-- What you should do --
For the listing below, report all lines that hold the word "true".

-- Data provided --
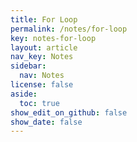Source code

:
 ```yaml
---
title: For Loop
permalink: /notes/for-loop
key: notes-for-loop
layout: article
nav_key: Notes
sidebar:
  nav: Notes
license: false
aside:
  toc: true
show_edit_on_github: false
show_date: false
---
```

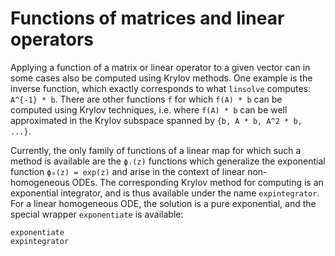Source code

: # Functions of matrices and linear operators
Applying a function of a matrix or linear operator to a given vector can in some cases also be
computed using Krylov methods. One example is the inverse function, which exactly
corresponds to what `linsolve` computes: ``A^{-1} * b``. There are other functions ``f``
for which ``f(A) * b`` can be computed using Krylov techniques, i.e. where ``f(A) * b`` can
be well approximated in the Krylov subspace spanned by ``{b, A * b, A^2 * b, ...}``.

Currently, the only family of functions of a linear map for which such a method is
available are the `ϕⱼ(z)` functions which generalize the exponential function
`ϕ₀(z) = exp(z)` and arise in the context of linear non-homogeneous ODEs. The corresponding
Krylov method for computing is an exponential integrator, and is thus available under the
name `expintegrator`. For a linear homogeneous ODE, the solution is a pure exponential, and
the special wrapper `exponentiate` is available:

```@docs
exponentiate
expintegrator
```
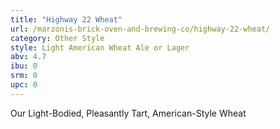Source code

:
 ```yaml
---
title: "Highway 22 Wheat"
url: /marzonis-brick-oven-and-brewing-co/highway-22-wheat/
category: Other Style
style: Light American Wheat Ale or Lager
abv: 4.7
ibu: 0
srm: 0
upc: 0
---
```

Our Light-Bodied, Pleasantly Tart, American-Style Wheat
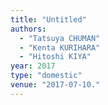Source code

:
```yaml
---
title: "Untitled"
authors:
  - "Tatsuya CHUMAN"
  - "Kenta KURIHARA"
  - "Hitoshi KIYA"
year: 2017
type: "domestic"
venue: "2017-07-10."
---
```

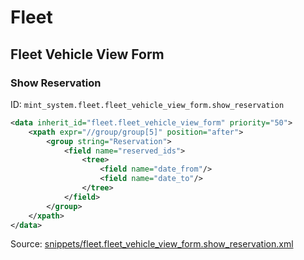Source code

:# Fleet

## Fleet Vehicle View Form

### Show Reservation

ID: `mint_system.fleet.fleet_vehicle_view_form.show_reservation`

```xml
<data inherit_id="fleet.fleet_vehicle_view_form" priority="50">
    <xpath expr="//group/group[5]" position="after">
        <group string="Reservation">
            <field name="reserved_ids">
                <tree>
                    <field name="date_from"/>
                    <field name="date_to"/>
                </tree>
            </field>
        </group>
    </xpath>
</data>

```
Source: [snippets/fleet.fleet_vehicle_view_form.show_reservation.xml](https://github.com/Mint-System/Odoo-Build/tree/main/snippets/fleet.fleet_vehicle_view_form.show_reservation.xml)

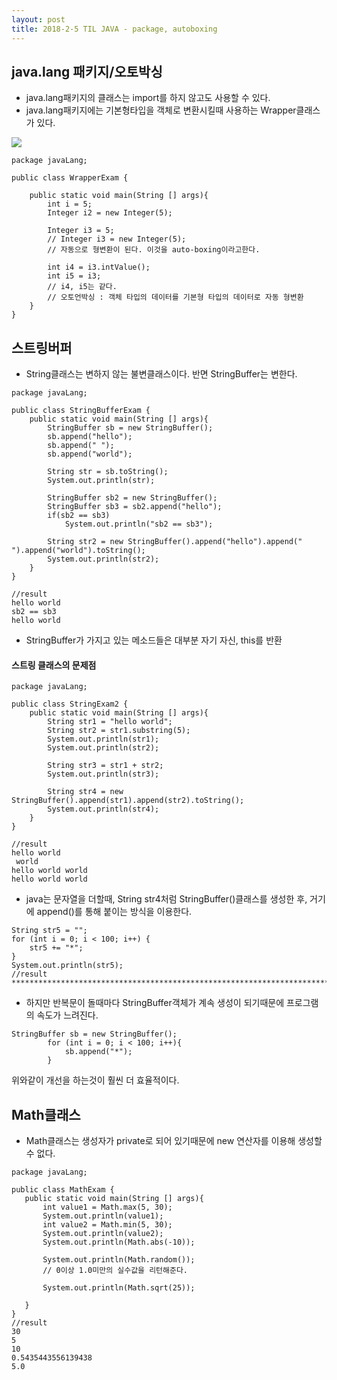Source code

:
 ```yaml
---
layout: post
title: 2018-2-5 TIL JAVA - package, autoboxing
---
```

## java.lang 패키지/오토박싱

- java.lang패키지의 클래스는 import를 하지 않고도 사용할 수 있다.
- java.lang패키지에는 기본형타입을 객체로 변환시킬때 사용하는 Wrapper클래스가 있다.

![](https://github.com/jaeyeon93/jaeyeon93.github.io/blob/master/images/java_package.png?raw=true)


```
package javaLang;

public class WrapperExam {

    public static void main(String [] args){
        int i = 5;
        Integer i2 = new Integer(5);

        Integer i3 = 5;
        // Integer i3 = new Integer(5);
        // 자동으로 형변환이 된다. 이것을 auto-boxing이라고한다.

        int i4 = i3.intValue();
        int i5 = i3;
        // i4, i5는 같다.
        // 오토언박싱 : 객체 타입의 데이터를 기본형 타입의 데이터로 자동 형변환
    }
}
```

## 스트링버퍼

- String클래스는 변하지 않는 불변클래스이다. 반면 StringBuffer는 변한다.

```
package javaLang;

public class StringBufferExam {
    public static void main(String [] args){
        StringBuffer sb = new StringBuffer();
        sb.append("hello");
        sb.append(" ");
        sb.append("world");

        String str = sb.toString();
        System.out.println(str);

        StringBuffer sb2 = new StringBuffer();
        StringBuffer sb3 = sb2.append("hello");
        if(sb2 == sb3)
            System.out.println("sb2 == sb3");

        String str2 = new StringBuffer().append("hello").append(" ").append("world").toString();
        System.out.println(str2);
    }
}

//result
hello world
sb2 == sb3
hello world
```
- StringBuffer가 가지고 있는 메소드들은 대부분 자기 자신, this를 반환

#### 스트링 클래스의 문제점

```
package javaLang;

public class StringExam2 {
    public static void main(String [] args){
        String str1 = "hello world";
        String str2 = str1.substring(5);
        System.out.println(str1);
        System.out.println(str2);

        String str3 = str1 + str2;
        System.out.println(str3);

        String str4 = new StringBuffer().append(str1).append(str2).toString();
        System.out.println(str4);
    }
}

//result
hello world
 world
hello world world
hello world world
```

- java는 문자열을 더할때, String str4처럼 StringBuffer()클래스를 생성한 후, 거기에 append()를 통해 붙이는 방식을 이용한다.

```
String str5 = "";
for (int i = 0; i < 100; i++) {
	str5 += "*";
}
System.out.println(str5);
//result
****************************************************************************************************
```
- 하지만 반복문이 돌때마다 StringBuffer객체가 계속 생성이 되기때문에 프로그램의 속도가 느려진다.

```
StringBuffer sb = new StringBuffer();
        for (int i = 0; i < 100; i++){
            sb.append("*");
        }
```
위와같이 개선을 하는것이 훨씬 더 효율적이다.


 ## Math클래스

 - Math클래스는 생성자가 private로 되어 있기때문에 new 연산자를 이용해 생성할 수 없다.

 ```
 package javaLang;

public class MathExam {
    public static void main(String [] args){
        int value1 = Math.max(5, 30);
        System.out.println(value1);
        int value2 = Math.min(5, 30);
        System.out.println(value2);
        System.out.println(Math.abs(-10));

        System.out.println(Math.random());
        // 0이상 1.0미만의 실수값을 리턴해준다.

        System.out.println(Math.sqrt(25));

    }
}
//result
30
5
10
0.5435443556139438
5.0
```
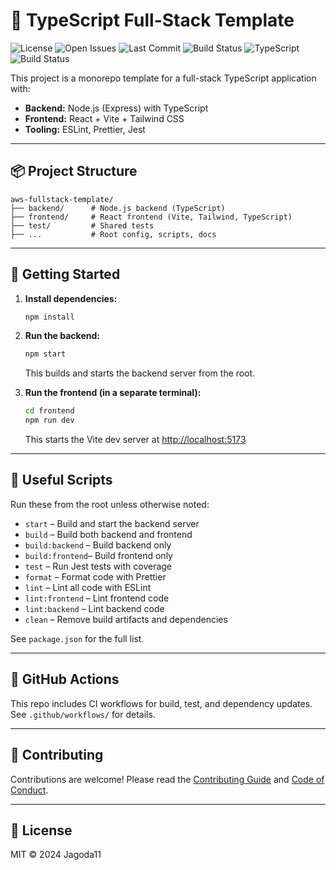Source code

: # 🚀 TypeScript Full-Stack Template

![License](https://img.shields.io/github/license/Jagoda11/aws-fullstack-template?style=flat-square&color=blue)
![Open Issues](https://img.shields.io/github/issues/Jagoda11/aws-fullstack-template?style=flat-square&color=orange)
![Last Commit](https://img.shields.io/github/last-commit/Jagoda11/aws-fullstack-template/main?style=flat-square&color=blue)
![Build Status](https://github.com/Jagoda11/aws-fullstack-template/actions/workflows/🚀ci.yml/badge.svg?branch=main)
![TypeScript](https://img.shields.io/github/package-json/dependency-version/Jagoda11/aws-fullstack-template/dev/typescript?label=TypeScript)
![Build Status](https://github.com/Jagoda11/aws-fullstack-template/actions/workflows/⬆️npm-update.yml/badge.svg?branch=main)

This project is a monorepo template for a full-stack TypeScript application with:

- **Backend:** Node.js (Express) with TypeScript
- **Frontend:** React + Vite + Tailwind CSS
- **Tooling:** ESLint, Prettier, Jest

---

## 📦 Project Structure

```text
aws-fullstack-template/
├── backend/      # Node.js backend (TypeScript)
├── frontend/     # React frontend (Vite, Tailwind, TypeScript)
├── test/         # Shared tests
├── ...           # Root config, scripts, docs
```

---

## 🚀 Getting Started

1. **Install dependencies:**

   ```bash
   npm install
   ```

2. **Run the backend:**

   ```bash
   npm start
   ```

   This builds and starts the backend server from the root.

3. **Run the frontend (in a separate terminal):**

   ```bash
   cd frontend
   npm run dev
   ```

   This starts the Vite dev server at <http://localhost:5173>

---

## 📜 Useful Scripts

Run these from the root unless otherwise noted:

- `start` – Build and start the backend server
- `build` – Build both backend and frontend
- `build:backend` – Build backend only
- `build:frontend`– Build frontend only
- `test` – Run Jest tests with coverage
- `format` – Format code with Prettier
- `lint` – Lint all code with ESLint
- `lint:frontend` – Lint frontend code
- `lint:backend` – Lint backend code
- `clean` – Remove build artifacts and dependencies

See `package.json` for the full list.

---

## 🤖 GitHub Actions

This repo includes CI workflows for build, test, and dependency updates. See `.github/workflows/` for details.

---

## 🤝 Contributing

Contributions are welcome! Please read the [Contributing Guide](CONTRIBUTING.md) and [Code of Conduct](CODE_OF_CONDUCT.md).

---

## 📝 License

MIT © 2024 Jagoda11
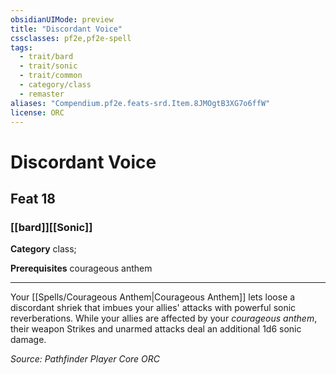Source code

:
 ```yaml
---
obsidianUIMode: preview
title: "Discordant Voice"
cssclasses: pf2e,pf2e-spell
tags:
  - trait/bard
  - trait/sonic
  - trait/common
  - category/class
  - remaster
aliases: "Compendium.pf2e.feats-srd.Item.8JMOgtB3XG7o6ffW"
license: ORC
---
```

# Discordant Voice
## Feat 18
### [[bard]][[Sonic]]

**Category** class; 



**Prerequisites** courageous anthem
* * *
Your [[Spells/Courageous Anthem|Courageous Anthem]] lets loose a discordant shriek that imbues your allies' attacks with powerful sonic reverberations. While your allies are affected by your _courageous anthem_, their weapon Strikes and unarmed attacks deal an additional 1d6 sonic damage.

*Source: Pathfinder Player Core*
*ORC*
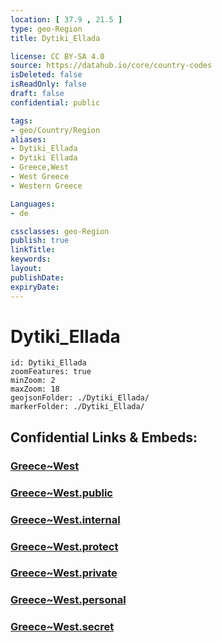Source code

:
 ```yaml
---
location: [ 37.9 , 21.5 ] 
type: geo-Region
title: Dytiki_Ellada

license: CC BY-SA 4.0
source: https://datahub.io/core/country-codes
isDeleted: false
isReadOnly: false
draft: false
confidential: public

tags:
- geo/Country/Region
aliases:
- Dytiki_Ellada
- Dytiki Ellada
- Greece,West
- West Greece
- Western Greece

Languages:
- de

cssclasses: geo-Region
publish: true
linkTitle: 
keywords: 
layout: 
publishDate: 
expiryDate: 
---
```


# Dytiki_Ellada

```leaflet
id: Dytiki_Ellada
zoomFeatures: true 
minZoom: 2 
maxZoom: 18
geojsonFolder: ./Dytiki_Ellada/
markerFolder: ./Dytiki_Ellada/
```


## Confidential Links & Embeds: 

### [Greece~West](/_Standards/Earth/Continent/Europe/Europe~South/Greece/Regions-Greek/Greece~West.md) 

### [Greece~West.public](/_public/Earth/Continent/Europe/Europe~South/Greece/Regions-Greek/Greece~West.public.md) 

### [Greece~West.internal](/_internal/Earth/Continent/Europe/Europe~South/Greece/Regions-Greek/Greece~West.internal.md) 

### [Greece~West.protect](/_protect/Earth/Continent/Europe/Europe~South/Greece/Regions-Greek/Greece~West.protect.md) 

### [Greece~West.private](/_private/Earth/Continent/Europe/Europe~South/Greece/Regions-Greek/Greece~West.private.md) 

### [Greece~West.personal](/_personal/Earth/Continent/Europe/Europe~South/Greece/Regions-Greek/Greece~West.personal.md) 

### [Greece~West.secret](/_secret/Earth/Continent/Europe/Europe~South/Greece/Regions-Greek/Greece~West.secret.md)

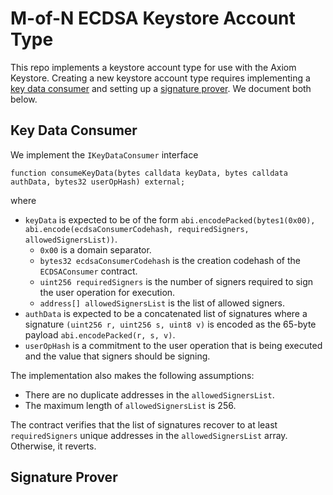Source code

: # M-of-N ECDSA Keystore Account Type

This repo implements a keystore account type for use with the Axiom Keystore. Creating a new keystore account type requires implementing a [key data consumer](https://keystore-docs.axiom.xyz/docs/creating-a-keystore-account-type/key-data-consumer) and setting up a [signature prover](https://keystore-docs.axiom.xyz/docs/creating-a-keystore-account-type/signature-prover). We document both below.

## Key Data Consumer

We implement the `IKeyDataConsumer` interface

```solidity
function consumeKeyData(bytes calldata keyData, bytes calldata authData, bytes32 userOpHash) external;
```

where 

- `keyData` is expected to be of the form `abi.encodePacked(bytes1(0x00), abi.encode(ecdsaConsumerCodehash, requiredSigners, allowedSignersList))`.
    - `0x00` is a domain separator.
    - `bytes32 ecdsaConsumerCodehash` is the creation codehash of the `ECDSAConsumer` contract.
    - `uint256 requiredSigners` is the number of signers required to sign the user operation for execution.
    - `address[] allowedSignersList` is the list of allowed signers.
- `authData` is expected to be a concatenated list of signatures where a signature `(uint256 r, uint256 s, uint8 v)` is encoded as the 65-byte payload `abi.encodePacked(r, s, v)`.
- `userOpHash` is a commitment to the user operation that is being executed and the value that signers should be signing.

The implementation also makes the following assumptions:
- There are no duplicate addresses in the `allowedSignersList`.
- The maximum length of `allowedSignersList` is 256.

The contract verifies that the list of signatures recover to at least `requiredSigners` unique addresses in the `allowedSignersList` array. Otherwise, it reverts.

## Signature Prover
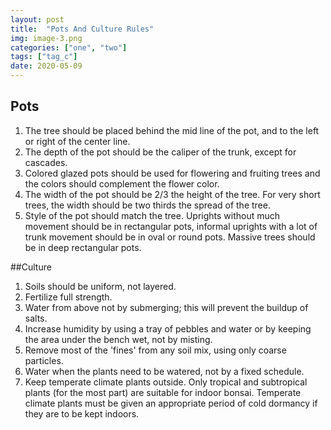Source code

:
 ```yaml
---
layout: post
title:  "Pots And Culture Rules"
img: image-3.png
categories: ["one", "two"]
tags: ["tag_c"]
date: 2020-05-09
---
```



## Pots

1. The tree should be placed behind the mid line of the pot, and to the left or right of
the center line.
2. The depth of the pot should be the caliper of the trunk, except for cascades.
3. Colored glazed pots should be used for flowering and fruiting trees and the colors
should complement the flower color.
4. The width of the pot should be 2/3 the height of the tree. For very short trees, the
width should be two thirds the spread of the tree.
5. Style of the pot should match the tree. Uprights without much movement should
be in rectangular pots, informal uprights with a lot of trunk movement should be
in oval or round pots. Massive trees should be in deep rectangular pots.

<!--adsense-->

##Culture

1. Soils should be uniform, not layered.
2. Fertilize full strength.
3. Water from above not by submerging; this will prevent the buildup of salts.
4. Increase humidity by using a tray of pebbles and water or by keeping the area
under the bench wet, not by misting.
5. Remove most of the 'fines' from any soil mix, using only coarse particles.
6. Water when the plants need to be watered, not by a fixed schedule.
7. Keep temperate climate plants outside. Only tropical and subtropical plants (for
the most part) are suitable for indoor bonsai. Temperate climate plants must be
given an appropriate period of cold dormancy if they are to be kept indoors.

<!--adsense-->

-- Completed exercise --
  toc: true
![](https://github.com/jaeyeon93/jaeyeon93.github.io/blob/master/images/java_package.png?raw=true)
publish: true
zoomFeatures: true 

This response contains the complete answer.